Lomez wrote recently, "The price for being wrong is far lesser than the price for being deviant." Thus "the tyranny of consensus always rules." But if you pay the price of deviance up front, your incentives change. Flaunting your shamelessness is costly, and that is precisely why it is freeing.


After discussing cringe with @estnihil — as yet unaware that later I'd draw a connection between the two conversations — I talked to Carol Chen about joining the white-collar workforce as a teenager. I reached out because of this comment she posted on Hacker News:

I was employed for [software engineering] at 15 and worked at Shopify at 16 (legal working age in Canada is 14 for non-hazardous jobs). Here are some semi-serious thoughts;

1. Not being able to drink at company events :( Intern and team events are sometimes dinner, booze and music. My apple juice was pretty good, and if it when up the wrong pipe then I could get the burn too! (there was actually a time where I never experienced that and deliberately tried to to get a sugary beverage into my nose. Kids, right?)

2. Dodging the education question as long as possible. I once got past two interviews with Mozilla before they realized how old I was. If you tell them your age immediately, they stop taking you seriously. If you tell them after a few interviews it amplifies your interview performance.

3. Short summers. When I interned at Shopify, I only had two months. I did that twice, and that really shows today in my ability to ramp up on new jobs/projects.

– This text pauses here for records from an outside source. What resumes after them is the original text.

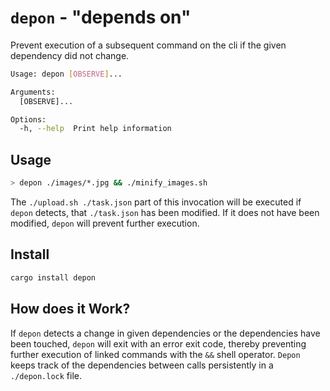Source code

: # `depon` - "depends on"

Prevent execution of a subsequent command on the cli if the given dependency did not change.

```sh
Usage: depon [OBSERVE]...

Arguments:
  [OBSERVE]...

Options:
  -h, --help  Print help information
```

## Usage

```sh
> depon ./images/*.jpg && ./minify_images.sh 
```

The `./upload.sh ./task.json` part of this invocation will be executed if `depon` detects, that `./task.json` has been modified. If it does not have been modified, `depon` will prevent further execution.

## Install

```sh
cargo install depon
```

## How does it Work?

If `depon` detects a change in given dependencies or the dependencies have been touched, `depon` will exit with an error exit code, thereby preventing further execution of linked commands with the `&&` shell operator.
`Depon` keeps track of the dependencies between calls persistently in a `./depon.lock` file.
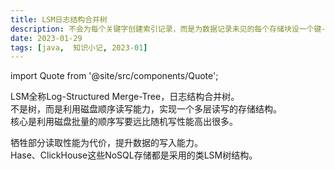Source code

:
 ```yaml
---
title: LSM日志结构合并树
description: 不会为每个关键字创建索引记录，而是为数据记录未见的每个存储块设一个键-指针对，存储块意味着块内存储单元连续。
date: 2023-01-29
tags: [java,  知识小记, 2023-01]
---
```


import Quote from '@site/src/components/Quote';

> <Quote></Quote>

LSM全称Log-Structured Merge-Tree，日志结构合并树。  
不是树，而是利用磁盘顺序读写能力，实现一个多层读写的存储结构。  
核心是利用磁盘批量的顺序写要远比随机写性能高出很多。  

牺牲部分读取性能为代价，提升数据的写入能力。  
Hase、ClickHouse这些NoSQL存储都是采用的类LSM树结构。
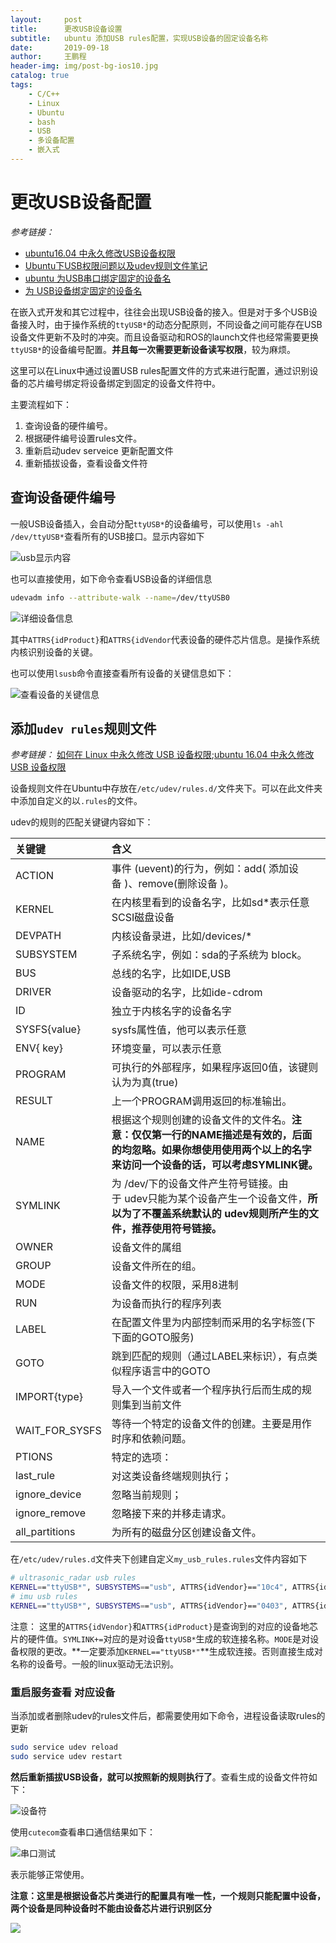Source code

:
 ```yaml
---
layout:     post
title:      更改USB设备设置
subtitle:   ubuntu 添加USB rules配置，实现USB设备的固定设备名称
date:       2019-09-18
author:     王鹏程
header-img: img/post-bg-ios10.jpg
catalog: true
tags:
    - C/C++
    - Linux
    - Ubuntu
    - bash
    - USB
    - 多设备配置
    - 嵌入式
---
```


# 更改USB设备配置

_参考链接：_

- [ubuntu16.04 中永久修改USB设备权限](https://blog.csdn.net/jiangchao3392/article/details/76227180)
- [Ubuntu下USB权限问题以及udev规则文件笔记](https://blog.csdn.net/bigdog_1027/article/details/79009603)
- [ubuntu 为USB串口绑定固定的设备名](https://blog.csdn.net/xinmei4275/article/details/88620984)
- [为 USB设备绑定固定的设备名](https://blog.csdn.net/scx837685002/article/details/80316176)


在嵌入式开发和其它过程中，往往会出现USB设备的接入。但是对于多个USB设备接入时，由于操作系统的`ttyUSB*`的动态分配原则，不同设备之间可能存在USB设备文件更新不及时的冲突。而且设备驱动和ROS的launch文件也经常需要更换`ttyUSB*`的设备编号配置。**并且每一次需要更新设备读写权限**，较为麻烦。

这里可以在Linux中通过设置USB rules配置文件的方式来进行配置，通过识别设备的芯片编号绑定将设备绑定到固定的设备文件符中。

主要流程如下：

1. 查询设备的硬件编号。
2. 根据硬件编号设置rules文件。
3. 重新启动udev serveice 更新配置文件
4. 重新插拔设备，查看设备文件符


## 查询设备硬件编号

一般USB设备插入，会自动分配`ttyUSB*`的设备编号，可以使用`ls -ahl /dev/ttyUSB*`查看所有的USB接口。显示内容如下

![usb显示内容](https://wangpengcheng.github.io/img/2019-10-04-13-32-58.png)


也可以直接使用，如下命令查看USB设备的详细信息
```bash
udevadm info --attribute-walk --name=/dev/ttyUSB0
```
![详细设备信息](https://img-blog.csdn.net/20180109170439856?watermark/2/text/aHR0cDovL2Jsb2cuY3Nkbi5uZXQvYmlnZG9nXzEwMjc=/font/5a6L5L2T/fontsize/400/fill/I0JBQkFCMA==/dissolve/70/gravity/Center)

其中`ATTRS{idProduct}`和`ATTRS{idVendor`代表设备的硬件芯片信息。是操作系统内核识别设备的关键。

也可以使用`lsusb`命令直接查看所有设备的关键信息如下：

![查看设备的关键信息](https://img-blog.csdn.net/20180109121201876?watermark/2/text/aHR0cDovL2Jsb2cuY3Nkbi5uZXQvYmlnZG9nXzEwMjc=/font/5a6L5L2T/fontsize/400/fill/I0JBQkFCMA==/dissolve/70/gravity/Center)

## 添加`udev rules`规则文件

_参考链接：_ [如何在 Linux 中永久修改 USB 设备权限](https://linux.cn/article-6449-1.html?utm_source=weixin);[ubuntu 16.04 中永久修改 USB 设备权限](https://blog.csdn.net/jiangchao3392/article/details/76227180)

设备规则文件在Ubuntu中存放在`/etc/udev/rules.d/`文件夹下。可以在此文件夹中添加自定义的以`.rules`的文件。

udev的规则的匹配关键键内容如下：

|关键键|含义|
|:----|:-------|
|ACTION|事件 (uevent)的行为，例如：add( 添加设备 )、remove(删除设备 )。|
|KERNEL|在内核里看到的设备名字，比如sd*表示任意SCSI磁盘设备|
|DEVPATH|内核设备录进，比如/devices/*|
|SUBSYSTEM|子系统名字，例如：sda的子系统为 block。|
|BUS|总线的名字，比如IDE,USB|
|DRIVER|设备驱动的名字，比如ide-cdrom|
|ID|独立于内核名字的设备名字|
|SYSFS{value}|sysfs属性值，他可以表示任意|
|ENV{ key}|环境变量，可以表示任意|
|PROGRAM|可执行的外部程序，如果程序返回0值，该键则认为为真(true)|
|RESULT|上一个PROGRAM调用返回的标准输出。|
|NAME|根据这个规则创建的设备文件的文件名。**注意：仅仅第一行的NAME描述是有效的，后面的均忽略。如果你想使用使用两个以上的名字来访问一个设备的话，可以考虑SYMLINK键。**|
|SYMLINK|为 /dev/下的设备文件产生符号链接。由于 udev只能为某个设备产生一个设备文件，**所以为了不覆盖系统默认的 udev规则所产生的文件，推荐使用符号链接。**|
|OWNER|设备文件的属组|
|GROUP|设备文件所在的组。|
|MODE|设备文件的权限，采用8进制|
|RUN |为设备而执行的程序列表|
|LABEL|在配置文件里为内部控制而采用的名字标签(下下面的GOTO服务)|
|GOTO|跳到匹配的规则（通过LABEL来标识），有点类似程序语言中的GOTO|
|IMPORT{type}|导入一个文件或者一个程序执行后而生成的规则集到当前文件|
|WAIT_FOR_SYSFS|等待一个特定的设备文件的创建。主要是用作时序和依赖问题。|
|PTIONS|特定的选项：|
|last_rule|对这类设备终端规则执行；|
|ignore_device|忽略当前规则；|
|ignore_remove|忽略接下来的并移走请求。|
|all_partitions|为所有的磁盘分区创建设备文件。|


在`/etc/udev/rules.d`文件夹下创建自定义`my_usb_rules.rules`文件内容如下

```bash
# ultrasonic_radar usb rules
KERNEL=="ttyUSB*", SUBSYSTEMS=="usb", ATTRS{idVendor}=="10c4", ATTRS{idProduct}=="ea60", GROUP="users", MODE="0666", ENV{ID_MM_DEVICE_IGNORE}="1", SYMLINK+="ultrasonic_radar"
# imu usb rules
KERNEL=="ttyUSB*", SUBSYSTEMS=="usb", ATTRS{idVendor}=="0403", ATTRS{idProduct}=="6001", GROUP="users", MODE="0666", ENV{ID_MM_DEVICE_IGNORE}="1", SYMLINK+="imu"
```

注意：
这里的`ATTRS{idVendor}`和`ATTRS{idProduct}`是查询到的对应的设备地芯片的硬件值。`SYMLINK+=`对应的是对设备`ttyUSB*`生成的软连接名称。`MODE`是对设备权限的更改。**一定要添加`KERNEL=="ttyUSB*"`**生成软连接。否则直接生成对名称的设备号。一般的linux驱动无法识别。

### 重启服务查看 对应设备

当添加或者删除udev的rules文件后，都需要使用如下命令，进程设备读取rules的更新

```bash
sudo service udev reload
sudo service udev restart
```

**然后重新插拔USB设备，就可以按照新的规则执行了**。查看生成的设备文件符如下：

![设备符](https://wangpengcheng.github.io/img/2019-10-04-13-58-59.png)

使用`cutecom`查看串口通信结果如下：

![串口测试](https://wangpengcheng.github.io/img/2019-10-04-14-00-50.png)

表示能够正常使用。

**注意：这里是根据设备芯片类进行的配置具有唯一性，一个规则只能配置中设备，两个设备是同种设备时不能由设备芯片进行识别区分**

![](https://wangpengcheng.github.io/img/2019-10-04-14-10-26.png)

4. Quietly laughing at how much money your friends think you make. My friends in high school estimated anywhere between 15 – 50 dollars per hour of income.

5. Constantly questioning whether you were a pity/charity hire. Didn't help that I'm also female. I think when I was hired at Shopify I may have been one of the poorest performing intern by whatever measure, but I ended up with a full-time offer in less than a year. Embrace and accept the brownie points you get just by being young!

This is a whole different social conundrum, a whole different ball of wax from cringe. (At first glance!) One that I'm familiar with — I skipped college, which remains more unusual than implied by tech industry lore. While I wasn't as precocious as Carol, I remember the goggling whenever someone learned my age, up until about 24 (two years ago, if you're wondering). Naturally I proceeded to reenact all those awkward exchanges with Carol, who took it in stride.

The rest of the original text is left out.